All testing was designed to move students from the schoolroom to the workplace, Patton said.

“Graduation is the best day in the whole year,” she explained, “but it’s also the worst day when youngsters cross that stage and have no idea what they’re going to do the next day.”

Collier County’s school system should be graduating students with 21st Century skills, Patton said. Her goal of introducing the STEM program – an acronym for science, technology, engineering and math – could make that possible. But as competition for college admissions grows, soft skills such as communicating, working in teams and project leadership need to be developed and showcased.

To do so, Patton instituted electronic portfolios to display student projects for college admissions or potential employment. Patton encouraged student participation in internships and mentoring to test whether a student’s career choice was a good fit.

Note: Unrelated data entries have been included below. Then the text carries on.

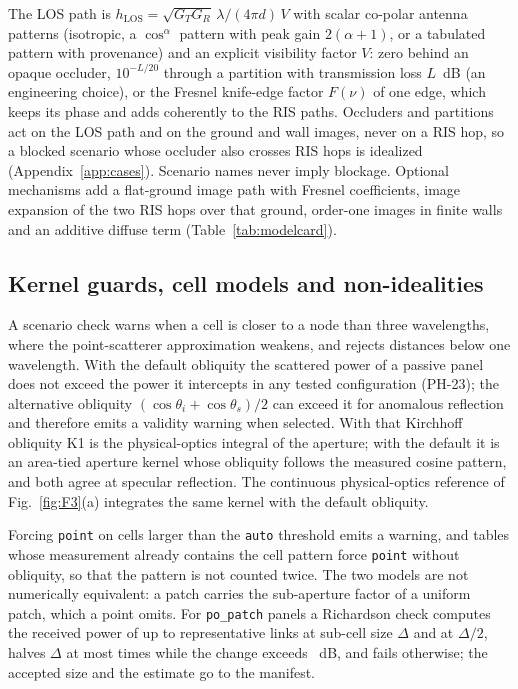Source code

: The LOS path is $h_{\mathrm{LOS}}=\sqrt{G_TG_R}\,
\lambda/(4\pi d)\,V$ with scalar co-polar antenna patterns (isotropic, a $\cos^\alpha$
pattern with peak gain $2(\alpha+1)$, or a tabulated pattern with provenance) and an explicit
visibility factor $V$: zero behind an opaque occluder, $10^{-L/20}$ through a partition with
transmission loss $L$~dB (an engineering choice), or the Fresnel knife-edge factor $F(\nu)$
of one edge, which keeps its phase and adds coherently to the RIS paths. Occluders and
partitions act on the LOS path and on the ground and wall images, never on a RIS hop, so a
blocked scenario whose occluder also crosses RIS hops is idealized (Appendix~\ref{app:cases}).
Scenario names never imply blockage. Optional mechanisms add a flat-ground image path with Fresnel
coefficients, image expansion of the two RIS hops over that ground, order-one images in
finite walls and an additive diffuse term (Table~\ref{tab:modelcard}).

\subsection{Kernel guards, cell models and non-idealities}
A scenario check warns when a cell is closer to a node than
three wavelengths, where the point-scatterer approximation weakens, and rejects distances
below one wavelength. With the default obliquity the scattered power of a passive panel does
not exceed the power it intercepts in any tested configuration (PH-23); the alternative obliquity
$(\cos\theta_i+\cos\theta_s)/2$ can exceed it for anomalous reflection and therefore
emits a validity warning when selected. With that Kirchhoff obliquity K1 is the
physical-optics integral of the aperture; with the default it is an area-tied aperture kernel
whose obliquity follows the measured cosine pattern, and both agree at specular reflection.
The continuous physical-optics reference of Fig.~\ref{fig:F3}(a) integrates the same kernel
with the default obliquity.

Forcing \texttt{point} on cells larger than the \texttt{auto} threshold
emits a warning, and tables whose measurement already contains the cell pattern force
\texttt{point} without obliquity, so that the pattern is not counted twice. The two models are
not numerically equivalent: a patch carries the sub-aperture factor of a uniform patch, which a
point omits. For \texttt{po\_patch}
panels a Richardson check computes the received power of up to \numRichardsonLinks{}
representative links at sub-cell size $\Delta$ and at $\Delta/2$, halves $\Delta$ at most
\numRichardsonHalvings{} times while the change exceeds \numRichardsonTolDb~dB, and fails
otherwise; the accepted size and the estimate go to the manifest.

Patton explained that Collier County is the only district in the state to purchase digital versions of textbooks that can be updated as events occur.

“It would take six years for something like Japan’s tsunami to hit textbooks,” Patton said. With the county system, information would be available within a few weeks for students to study.

Patton was asked for her view on school uniforms. She explained that dress codes were left to individual schools. On holding a daytime Town Hall, Patton said definitely for next year.

Hoping to fund more teachers and textbooks, Patton urged parents to vote in favor of 2012’s referendum to move $14 million from capital bricks and mortar projects to operations.